(Excerpts from a dataset)
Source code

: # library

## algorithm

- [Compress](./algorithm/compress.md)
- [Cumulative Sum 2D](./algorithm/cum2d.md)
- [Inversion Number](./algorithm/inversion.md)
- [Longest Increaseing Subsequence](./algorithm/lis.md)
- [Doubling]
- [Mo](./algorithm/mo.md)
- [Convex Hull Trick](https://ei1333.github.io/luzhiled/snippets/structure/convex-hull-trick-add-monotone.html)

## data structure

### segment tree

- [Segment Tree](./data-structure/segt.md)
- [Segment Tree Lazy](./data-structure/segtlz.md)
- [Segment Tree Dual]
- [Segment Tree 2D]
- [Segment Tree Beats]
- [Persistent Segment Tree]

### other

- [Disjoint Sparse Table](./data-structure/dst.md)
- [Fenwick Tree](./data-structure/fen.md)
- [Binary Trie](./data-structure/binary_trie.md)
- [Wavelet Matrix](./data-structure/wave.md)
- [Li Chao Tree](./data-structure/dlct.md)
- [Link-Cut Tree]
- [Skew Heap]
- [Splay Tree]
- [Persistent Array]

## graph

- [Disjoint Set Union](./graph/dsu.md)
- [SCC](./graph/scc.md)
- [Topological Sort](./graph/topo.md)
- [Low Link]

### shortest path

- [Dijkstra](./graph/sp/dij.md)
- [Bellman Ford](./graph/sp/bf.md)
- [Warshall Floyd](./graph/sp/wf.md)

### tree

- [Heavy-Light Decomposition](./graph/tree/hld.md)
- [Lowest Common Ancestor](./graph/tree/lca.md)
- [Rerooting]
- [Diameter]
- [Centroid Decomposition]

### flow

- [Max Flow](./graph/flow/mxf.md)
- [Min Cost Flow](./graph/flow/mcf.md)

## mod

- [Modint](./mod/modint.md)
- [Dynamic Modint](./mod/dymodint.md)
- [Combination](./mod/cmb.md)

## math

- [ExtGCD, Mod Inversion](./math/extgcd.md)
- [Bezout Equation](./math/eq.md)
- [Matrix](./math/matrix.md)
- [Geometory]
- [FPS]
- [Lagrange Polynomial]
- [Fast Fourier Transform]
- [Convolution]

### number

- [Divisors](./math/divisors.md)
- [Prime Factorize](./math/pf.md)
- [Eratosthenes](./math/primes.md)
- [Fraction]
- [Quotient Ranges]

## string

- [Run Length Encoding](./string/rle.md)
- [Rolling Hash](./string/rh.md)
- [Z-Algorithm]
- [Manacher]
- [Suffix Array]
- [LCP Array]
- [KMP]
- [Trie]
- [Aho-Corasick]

◆ **Task details**:
Please reproduce each line above exactly as written.

◆ **Your solution**:
Source code

: # library

## algorithm

- [Compress](./algorithm/compress.md)
- [Cumulative Sum 2D](./algorithm/cum2d.md)
- [Inversion Number](./algorithm/inversion.md)
- [Longest Increaseing Subsequence](./algorithm/lis.md)
- [Doubling]
- [Mo](./algorithm/mo.md)
- [Convex Hull Trick](https://ei1333.github.io/luzhiled/snippets/structure/convex-hull-trick-add-monotone.html)

## data structure

### segment tree

- [Segment Tree](./data-structure/segt.md)
- [Segment Tree Lazy](./data-structure/segtlz.md)
- [Segment Tree Dual]
- [Segment Tree 2D]
- [Segment Tree Beats]
- [Persistent Segment Tree]

### other

- [Disjoint Sparse Table](./data-structure/dst.md)
- [Fenwick Tree](./data-structure/fen.md)
- [Binary Trie](./data-structure/binary_trie.md)
- [Wavelet Matrix](./data-structure/wave.md)
- [Li Chao Tree](./data-structure/dlct.md)
- [Link-Cut Tree]
- [Skew Heap]
- [Splay Tree]
- [Persistent Array]

## graph

- [Disjoint Set Union](./graph/dsu.md)
- [SCC](./graph/scc.md)
- [Topological Sort](./graph/topo.md)
- [Low Link]

### shortest path

- [Dijkstra](./graph/sp/dij.md)
- [Bellman Ford](./graph/sp/bf.md)
- [Warshall Floyd](./graph/sp/wf.md)

### tree

- [Heavy-Light Decomposition](./graph/tree/hld.md)
- [Lowest Common Ancestor](./graph/tree/lca.md)
- [Rerooting]
- [Diameter]
- [Centroid Decomposition]

### flow

- [Max Flow](./graph/flow/mxf.md)
- [Min Cost Flow](./graph/flow/mcf.md)

## mod

- [Modint](./mod/modint.md)
- [Dynamic Modint](./mod/dymodint.md)
- [Combination](./mod/cmb.md)

## math

- [ExtGCD, Mod Inversion](./math/extgcd.md)
- [Bezout Equation](./math/eq.md)
- [Matrix](./math/matrix.md)
- [Geometory]
- [FPS]
- [Lagrange Polynomial]
- [Fast Fourier Transform]
- [Convolution]

### number

- [Divisors](./math/divisors.md)
- [Prime Factorize](./math/pf.md)
- [Eratosthenes](./math/primes.md)
- [Fraction]
- [Quotient Ranges]

## string

- [Run Length Encoding](./string/rle.md)
- [Rolling Hash](./string/rh.md)
- [Z-Algorithm]
- [Manacher]
- [Suffix Array]
- [LCP Array]
- [KMP]
- [Trie]
- [Aho-Corasick]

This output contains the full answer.